• Nihon Kyobu Geka Gakkai Zasshi · Jan 1992

    Review Case Reports

    [Valve replacement in a patient with infective endocarditis and ruptured mycotic cerebral aneurysm].

    • Y Shiraishi, A Awazu, T Harada, K Ohara, I Matsuda, and S Kamijou.
    • Department of Cardiovascular Surgery and Neurosurgery, Otsu Red Cross Hospital, Japan.
    • Nihon Kyobu Geka Gakkai Zasshi. 1992 Jan 1; 40 (1): 118-23.

    AbstractA 55-year-old man with a mild fever and sweating developed severe headache for the days before admission. Cerebral computed tomography and selected cerebral angiography on the day of admission revealed subarachnoid hemorrhage due to rupture of an aneurysm of a distal branch of the left middle cerebral artery. Detection of vegetation on the aortic valve by two dimensional echocardiography confirmed the diagnosis of infective endocarditis with a ruptured mycotic cerebral aneurysm. Because of rapid growth of the vegetation on the aortic valve and progression of heart failure despite antibiotic therapy, emergency cardiac surgery was performed. To prevent re-rupture of the aneurysm, the aortic valve was replaced with a bioprosthetic valve, and no anticoagulant was administered postoperatively. Repeated cerebral angiography revealed that the aneurysm was becoming progressively smaller during the next 9 months. No cerebrovascular accident occurred postoperatively.

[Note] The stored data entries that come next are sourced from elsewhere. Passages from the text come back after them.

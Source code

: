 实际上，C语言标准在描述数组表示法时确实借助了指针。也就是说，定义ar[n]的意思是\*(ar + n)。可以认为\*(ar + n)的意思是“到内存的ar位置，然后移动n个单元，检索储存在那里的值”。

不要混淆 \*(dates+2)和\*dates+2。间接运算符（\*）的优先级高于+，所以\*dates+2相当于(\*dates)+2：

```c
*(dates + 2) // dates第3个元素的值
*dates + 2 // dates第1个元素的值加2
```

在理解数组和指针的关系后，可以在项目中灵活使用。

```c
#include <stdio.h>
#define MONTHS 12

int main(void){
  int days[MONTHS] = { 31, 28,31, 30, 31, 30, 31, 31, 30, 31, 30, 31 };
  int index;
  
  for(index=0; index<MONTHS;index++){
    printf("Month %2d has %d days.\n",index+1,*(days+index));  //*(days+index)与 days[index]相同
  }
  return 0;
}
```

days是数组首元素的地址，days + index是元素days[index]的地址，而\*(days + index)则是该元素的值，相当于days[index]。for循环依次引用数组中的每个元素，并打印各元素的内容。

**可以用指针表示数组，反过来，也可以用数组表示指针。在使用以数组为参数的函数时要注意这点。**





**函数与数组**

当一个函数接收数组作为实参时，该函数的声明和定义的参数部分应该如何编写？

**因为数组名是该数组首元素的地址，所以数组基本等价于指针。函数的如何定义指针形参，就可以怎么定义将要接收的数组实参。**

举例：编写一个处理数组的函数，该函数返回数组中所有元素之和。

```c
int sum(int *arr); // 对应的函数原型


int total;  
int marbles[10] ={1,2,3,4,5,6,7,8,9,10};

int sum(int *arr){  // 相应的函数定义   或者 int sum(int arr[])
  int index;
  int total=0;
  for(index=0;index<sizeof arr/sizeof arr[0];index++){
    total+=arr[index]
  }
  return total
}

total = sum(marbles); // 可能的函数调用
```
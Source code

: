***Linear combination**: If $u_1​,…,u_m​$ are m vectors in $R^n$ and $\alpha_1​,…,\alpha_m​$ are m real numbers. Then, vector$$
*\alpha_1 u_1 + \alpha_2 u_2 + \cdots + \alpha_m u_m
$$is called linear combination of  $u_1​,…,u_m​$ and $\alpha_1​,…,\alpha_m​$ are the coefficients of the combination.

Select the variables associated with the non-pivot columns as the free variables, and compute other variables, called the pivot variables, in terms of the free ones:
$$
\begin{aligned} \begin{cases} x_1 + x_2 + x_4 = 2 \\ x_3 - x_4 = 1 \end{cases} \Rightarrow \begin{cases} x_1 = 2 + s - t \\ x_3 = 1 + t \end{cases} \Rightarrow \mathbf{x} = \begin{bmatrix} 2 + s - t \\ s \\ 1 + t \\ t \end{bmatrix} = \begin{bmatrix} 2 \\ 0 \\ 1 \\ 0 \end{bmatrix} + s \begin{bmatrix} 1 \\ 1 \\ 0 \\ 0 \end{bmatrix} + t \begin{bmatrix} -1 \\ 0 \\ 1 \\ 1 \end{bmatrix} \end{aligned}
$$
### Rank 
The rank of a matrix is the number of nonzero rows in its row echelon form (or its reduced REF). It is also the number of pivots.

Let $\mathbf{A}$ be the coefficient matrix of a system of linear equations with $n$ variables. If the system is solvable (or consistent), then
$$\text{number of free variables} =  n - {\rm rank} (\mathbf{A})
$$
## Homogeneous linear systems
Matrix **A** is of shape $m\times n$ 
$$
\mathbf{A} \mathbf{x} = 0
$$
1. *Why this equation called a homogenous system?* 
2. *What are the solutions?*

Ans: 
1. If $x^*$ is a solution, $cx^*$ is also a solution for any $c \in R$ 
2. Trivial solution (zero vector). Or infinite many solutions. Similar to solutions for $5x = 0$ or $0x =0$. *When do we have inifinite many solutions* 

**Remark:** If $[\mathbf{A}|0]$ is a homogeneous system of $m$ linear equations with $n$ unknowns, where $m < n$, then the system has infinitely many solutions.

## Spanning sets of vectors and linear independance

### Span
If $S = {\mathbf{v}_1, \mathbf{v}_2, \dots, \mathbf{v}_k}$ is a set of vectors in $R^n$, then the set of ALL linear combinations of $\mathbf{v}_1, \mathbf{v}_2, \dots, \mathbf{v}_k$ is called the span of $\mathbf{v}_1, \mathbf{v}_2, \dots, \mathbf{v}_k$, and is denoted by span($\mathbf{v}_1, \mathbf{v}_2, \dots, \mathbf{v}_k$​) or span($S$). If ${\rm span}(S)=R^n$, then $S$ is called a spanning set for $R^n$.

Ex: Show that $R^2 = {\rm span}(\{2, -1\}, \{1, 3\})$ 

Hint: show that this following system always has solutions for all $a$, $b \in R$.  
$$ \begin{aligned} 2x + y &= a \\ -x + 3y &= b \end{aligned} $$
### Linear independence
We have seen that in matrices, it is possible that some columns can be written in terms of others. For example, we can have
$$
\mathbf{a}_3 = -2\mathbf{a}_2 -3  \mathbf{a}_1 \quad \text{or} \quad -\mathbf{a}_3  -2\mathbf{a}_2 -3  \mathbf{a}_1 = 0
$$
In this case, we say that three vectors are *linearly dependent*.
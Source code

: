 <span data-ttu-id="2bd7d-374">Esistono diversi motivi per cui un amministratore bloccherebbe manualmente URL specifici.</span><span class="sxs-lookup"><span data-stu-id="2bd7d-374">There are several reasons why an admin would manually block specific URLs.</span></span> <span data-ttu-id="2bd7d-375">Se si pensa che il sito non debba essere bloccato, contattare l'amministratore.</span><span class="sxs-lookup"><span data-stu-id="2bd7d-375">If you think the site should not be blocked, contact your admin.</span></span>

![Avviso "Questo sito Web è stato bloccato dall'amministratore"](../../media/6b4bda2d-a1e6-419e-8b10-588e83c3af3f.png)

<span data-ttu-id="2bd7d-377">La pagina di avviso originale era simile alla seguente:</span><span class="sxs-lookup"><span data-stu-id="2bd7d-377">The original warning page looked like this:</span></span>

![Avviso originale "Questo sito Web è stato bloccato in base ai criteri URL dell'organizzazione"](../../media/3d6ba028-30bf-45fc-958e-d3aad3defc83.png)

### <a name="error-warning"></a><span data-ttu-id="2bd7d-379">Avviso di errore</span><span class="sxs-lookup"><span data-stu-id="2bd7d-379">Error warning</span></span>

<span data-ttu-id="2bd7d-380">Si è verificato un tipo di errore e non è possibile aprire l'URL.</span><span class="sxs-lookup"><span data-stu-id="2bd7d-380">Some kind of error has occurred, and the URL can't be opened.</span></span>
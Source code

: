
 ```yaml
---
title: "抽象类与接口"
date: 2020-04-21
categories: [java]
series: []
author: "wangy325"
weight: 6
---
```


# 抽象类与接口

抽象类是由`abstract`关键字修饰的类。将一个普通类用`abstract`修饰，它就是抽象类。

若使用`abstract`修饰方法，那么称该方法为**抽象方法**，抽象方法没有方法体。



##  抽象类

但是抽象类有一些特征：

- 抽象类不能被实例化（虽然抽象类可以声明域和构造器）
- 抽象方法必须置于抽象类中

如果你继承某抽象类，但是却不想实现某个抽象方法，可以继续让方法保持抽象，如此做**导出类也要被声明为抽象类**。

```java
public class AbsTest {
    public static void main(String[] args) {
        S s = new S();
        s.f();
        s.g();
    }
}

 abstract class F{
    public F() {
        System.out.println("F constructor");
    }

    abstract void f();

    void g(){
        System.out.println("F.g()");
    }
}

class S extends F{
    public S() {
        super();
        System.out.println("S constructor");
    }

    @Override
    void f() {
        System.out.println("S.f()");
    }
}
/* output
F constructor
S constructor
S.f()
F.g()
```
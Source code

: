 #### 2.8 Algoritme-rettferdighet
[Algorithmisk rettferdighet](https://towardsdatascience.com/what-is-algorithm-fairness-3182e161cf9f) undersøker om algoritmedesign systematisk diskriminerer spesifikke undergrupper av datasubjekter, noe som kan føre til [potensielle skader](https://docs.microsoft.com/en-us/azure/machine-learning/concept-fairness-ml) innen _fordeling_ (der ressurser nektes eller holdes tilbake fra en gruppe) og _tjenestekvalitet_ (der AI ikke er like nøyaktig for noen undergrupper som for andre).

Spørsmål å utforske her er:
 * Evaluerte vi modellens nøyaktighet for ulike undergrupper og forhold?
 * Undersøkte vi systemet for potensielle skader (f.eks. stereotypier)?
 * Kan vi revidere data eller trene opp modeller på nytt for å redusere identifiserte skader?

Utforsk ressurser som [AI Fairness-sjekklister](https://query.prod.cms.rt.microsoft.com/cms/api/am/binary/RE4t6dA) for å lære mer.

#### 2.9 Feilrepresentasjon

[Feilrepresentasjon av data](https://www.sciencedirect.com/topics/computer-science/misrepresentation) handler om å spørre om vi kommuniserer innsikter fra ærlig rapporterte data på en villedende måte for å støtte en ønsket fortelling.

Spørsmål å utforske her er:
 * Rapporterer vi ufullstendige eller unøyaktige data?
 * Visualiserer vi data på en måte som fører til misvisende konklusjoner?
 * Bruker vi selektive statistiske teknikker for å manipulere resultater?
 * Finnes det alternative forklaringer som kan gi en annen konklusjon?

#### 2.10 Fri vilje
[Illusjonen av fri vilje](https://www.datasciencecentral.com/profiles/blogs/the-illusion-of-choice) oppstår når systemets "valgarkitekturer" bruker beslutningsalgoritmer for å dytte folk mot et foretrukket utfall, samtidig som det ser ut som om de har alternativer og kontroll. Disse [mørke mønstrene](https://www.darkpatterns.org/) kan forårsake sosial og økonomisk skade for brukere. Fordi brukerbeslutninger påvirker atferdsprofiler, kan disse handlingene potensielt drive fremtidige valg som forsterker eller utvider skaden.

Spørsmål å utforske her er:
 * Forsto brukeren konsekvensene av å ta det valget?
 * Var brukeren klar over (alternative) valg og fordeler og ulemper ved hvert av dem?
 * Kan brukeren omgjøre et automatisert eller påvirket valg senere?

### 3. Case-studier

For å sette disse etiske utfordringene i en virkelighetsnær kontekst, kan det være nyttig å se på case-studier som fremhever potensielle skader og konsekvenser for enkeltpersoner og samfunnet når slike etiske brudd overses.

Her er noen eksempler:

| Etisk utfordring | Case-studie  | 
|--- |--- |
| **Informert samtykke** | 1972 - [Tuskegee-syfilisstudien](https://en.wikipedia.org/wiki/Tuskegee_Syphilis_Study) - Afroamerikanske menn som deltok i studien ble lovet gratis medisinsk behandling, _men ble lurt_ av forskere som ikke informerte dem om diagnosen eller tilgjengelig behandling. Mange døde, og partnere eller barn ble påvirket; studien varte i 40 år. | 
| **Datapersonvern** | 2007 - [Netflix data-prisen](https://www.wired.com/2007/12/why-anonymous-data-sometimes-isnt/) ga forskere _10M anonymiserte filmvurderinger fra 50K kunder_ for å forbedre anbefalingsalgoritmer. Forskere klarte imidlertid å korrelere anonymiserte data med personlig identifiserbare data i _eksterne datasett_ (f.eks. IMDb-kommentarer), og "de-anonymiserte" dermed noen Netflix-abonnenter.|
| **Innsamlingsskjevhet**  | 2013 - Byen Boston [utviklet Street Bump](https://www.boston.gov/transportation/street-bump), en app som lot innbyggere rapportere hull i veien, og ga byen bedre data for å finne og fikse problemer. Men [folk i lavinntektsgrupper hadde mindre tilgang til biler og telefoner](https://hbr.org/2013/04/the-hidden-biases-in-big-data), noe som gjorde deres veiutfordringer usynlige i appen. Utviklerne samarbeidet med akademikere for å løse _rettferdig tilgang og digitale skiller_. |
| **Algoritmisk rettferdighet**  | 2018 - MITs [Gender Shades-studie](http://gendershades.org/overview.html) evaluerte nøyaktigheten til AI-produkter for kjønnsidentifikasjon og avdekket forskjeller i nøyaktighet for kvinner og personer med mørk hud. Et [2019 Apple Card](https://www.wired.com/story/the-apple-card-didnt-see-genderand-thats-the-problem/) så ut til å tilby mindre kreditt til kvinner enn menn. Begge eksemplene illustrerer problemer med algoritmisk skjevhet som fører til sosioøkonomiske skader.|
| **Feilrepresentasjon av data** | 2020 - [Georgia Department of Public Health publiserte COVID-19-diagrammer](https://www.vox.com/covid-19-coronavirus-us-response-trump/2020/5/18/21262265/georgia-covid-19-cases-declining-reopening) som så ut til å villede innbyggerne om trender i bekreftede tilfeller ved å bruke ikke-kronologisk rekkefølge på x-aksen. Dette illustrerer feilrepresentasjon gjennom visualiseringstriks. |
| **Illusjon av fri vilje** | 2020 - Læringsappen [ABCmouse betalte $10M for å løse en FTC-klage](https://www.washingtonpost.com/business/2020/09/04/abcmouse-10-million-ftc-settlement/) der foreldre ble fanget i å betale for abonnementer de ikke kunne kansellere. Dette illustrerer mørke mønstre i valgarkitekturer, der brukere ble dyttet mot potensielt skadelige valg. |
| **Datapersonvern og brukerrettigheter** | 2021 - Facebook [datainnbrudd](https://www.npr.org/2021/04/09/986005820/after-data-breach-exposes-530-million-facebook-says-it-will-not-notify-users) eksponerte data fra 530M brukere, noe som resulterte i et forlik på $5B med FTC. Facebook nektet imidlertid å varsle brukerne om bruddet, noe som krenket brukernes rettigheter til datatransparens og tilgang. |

We believe that it is safe to treat a ruptured mycotic cerebral aneurysm without involvement of a hematoma mass in the brain conservatively, and that use of a bioprosthetic valve, if valve replacement is mandatory, and avoidance of anticoagulant therapy during the postoperative period are advisable in the treatment of a patient with infective endocarditis and a ruptured cerebral mycotic aneurysm.